**Description of the task:** Please take the records that follow and repeat exactly the lines starting with the line with "Customers use orchestraction" and going on through the line with "Dataset : VinDR-Mammo".

Excerpted records section start

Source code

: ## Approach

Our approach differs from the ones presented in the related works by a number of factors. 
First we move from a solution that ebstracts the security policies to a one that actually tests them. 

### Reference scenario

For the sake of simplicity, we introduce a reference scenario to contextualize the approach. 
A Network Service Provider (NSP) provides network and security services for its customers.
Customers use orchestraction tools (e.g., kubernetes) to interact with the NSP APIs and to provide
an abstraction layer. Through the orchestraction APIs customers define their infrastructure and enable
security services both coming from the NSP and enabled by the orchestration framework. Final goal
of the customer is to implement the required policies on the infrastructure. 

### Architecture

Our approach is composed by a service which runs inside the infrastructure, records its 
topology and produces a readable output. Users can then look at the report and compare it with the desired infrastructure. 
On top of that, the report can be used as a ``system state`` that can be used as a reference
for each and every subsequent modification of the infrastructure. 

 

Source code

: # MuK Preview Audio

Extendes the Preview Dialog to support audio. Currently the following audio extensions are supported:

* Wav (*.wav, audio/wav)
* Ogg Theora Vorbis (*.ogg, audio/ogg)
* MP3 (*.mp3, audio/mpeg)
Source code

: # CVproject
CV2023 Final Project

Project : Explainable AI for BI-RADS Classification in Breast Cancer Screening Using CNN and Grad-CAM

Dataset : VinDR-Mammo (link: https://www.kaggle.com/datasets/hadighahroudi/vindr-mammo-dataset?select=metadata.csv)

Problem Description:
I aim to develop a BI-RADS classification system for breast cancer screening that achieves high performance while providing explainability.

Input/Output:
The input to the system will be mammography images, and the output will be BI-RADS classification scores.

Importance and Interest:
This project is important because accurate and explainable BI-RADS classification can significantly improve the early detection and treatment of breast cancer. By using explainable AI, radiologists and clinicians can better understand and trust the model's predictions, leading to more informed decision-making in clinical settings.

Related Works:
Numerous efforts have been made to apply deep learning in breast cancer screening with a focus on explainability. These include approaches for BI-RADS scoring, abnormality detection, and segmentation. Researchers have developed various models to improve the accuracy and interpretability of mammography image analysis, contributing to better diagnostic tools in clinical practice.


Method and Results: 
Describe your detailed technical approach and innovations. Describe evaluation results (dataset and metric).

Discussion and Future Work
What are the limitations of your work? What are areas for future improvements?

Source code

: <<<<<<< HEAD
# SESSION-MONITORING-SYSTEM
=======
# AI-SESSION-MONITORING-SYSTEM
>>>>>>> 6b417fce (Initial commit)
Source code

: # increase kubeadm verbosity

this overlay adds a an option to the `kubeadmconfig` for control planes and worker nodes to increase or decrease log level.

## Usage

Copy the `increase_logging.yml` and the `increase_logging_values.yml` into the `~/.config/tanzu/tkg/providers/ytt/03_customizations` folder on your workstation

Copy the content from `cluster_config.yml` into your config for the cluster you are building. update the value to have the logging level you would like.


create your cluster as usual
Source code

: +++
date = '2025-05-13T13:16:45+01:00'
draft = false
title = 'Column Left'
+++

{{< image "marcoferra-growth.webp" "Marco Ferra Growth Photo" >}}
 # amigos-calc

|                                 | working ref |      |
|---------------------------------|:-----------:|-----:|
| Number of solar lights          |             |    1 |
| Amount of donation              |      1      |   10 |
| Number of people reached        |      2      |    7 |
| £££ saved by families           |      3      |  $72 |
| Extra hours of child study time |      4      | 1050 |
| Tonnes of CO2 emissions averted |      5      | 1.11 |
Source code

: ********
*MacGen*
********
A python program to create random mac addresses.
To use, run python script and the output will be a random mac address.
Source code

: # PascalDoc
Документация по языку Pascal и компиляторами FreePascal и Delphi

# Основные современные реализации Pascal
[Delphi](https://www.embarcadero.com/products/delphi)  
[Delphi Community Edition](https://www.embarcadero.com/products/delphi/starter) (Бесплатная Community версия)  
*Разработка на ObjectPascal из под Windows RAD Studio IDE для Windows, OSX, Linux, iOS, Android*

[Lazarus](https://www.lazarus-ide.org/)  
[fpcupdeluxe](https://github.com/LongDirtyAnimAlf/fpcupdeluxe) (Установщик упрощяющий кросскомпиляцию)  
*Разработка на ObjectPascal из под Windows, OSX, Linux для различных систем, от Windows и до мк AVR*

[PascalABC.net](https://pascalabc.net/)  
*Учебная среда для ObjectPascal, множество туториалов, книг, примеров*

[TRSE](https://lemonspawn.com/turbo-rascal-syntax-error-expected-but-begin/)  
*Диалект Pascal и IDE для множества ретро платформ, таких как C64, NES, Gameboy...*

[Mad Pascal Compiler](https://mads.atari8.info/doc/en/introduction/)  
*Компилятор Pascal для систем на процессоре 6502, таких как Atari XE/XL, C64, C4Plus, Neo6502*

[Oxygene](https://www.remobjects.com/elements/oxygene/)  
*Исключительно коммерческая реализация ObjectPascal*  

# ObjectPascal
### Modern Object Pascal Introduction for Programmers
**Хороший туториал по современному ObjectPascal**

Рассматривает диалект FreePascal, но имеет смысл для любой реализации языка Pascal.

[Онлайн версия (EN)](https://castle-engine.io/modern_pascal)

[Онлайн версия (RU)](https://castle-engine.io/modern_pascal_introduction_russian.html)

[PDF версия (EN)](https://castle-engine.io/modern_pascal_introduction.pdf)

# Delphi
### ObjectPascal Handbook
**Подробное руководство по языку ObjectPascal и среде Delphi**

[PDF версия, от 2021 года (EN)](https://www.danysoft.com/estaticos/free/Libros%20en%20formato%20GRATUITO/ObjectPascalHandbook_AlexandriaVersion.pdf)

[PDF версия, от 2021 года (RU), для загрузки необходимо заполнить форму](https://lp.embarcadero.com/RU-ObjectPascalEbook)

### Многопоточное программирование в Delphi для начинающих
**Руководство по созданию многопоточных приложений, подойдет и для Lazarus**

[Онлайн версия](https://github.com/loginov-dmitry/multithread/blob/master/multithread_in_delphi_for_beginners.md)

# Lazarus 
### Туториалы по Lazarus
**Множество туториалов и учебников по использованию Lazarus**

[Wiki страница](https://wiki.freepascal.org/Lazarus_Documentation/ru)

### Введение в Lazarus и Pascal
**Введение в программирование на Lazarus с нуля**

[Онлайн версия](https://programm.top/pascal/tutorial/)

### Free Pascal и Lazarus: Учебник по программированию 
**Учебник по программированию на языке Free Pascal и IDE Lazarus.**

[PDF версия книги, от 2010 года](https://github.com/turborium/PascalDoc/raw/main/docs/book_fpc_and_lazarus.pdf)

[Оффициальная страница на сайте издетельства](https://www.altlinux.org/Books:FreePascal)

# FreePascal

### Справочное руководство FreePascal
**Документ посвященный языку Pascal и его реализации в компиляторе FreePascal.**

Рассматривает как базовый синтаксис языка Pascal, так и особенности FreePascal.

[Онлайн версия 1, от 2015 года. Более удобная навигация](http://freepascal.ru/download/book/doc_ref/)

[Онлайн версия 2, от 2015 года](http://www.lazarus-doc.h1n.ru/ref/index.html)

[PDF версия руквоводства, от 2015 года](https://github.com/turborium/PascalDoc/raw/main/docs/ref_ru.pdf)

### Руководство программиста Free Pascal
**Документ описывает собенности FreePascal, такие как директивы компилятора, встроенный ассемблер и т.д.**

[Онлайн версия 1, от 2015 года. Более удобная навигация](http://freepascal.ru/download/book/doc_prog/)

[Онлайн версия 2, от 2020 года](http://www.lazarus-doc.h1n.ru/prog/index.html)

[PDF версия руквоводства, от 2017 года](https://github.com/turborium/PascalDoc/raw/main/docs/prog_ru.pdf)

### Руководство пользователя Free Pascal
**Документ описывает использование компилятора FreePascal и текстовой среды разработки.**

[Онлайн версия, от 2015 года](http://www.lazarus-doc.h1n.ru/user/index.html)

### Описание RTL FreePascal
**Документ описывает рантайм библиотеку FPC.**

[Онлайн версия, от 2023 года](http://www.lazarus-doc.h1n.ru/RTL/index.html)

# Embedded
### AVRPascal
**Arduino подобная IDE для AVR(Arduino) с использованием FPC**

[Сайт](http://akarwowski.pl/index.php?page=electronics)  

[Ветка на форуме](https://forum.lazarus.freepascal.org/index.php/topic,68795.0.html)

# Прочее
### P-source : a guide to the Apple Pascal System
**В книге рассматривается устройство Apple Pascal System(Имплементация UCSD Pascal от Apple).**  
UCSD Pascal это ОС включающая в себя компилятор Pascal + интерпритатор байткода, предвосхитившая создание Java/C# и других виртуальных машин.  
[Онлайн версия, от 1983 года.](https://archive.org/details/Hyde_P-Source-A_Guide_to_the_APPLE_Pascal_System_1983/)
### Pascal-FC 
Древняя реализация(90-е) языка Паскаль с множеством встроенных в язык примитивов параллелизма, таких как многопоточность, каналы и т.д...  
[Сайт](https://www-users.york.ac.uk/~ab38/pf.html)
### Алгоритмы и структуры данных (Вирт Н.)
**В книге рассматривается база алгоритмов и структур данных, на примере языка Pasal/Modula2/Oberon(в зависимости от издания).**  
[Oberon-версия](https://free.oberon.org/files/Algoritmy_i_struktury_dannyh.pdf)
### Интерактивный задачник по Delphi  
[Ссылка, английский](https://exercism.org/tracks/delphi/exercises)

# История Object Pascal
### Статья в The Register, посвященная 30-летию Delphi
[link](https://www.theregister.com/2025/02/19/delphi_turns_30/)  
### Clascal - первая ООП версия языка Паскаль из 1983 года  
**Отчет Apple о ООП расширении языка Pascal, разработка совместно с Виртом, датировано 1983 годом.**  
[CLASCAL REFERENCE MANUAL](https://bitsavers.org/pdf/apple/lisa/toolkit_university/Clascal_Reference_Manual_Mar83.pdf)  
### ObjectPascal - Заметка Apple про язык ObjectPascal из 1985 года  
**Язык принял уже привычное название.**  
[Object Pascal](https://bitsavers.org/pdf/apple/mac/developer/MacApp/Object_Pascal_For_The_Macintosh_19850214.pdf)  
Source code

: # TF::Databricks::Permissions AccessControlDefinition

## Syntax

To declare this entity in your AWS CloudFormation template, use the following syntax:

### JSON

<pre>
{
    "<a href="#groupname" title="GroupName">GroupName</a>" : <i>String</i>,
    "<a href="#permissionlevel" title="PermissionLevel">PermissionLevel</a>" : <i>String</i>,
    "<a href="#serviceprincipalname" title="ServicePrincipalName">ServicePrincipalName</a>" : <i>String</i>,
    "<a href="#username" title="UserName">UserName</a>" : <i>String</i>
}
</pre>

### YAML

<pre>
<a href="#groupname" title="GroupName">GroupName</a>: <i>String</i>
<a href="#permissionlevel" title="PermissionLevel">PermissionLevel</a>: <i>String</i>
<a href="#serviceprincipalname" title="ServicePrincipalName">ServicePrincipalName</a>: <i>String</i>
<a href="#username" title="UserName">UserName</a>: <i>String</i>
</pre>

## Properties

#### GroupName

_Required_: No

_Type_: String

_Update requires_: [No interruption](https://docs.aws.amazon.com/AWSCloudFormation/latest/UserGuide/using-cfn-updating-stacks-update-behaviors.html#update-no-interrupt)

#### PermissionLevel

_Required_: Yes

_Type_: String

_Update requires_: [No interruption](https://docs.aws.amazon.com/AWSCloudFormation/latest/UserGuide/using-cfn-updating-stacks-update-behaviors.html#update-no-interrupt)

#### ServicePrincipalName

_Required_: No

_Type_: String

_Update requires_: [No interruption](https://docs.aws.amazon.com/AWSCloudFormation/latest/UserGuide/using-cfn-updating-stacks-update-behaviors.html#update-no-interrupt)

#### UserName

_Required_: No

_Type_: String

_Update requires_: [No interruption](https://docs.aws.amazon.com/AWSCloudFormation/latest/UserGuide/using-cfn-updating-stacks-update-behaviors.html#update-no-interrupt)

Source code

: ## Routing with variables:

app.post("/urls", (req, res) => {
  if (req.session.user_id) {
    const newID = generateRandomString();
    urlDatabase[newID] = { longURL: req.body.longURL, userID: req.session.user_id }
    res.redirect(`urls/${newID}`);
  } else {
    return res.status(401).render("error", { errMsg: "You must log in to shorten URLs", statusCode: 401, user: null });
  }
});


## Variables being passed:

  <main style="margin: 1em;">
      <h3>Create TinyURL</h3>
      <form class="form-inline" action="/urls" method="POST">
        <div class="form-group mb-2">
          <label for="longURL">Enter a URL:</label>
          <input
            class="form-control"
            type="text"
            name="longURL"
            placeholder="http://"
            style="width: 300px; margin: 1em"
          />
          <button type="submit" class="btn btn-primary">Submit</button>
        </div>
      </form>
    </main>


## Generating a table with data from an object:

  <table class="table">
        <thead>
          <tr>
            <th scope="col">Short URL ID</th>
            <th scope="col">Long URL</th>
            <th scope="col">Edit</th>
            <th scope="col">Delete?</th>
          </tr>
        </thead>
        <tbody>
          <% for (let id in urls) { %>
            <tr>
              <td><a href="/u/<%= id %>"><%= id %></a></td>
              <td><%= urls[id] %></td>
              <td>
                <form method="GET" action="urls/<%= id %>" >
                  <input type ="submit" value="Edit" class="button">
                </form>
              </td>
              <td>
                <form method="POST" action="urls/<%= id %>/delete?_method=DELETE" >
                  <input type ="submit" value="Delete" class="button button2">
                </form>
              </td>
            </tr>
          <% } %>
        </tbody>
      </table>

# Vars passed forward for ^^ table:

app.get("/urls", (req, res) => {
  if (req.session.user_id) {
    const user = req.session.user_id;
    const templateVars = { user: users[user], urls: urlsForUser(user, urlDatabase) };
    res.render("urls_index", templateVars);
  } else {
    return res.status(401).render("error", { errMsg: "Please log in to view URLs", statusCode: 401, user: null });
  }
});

Excerpted records section end

**Result below:**
Customers use orchestraction tools (e.g., kubernetes) to interact with the NSP APIs and to provide
an abstraction layer. Through the orchestraction APIs customers define their infrastructure and enable
security services both coming from the NSP and enabled by the orchestration framework. Final goal
of the customer is to implement the required policies on the infrastructure. 

### Architecture

Our approach is composed by a service which runs inside the infrastructure, records its 
topology and produces a readable output. Users can then look at the report and compare it with the desired infrastructure. 
On top of that, the report can be used as a ``system state`` that can be used as a reference
for each and every subsequent modification of the infrastructure. 

 

Source code

: # MuK Preview Audio

Extendes the Preview Dialog to support audio. Currently the following audio extensions are supported:

* Wav (*.wav, audio/wav)
* Ogg Theora Vorbis (*.ogg, audio/ogg)
* MP3 (*.mp3, audio/mpeg)
Source code

: # CVproject
CV2023 Final Project

Project : Explainable AI for BI-RADS Classification in Breast Cancer Screening Using CNN and Grad-CAM

Dataset : VinDR-Mammo (link: https://www.kaggle.com/datasets/hadighahroudi/vindr-mammo-dataset?select=metadata.csv)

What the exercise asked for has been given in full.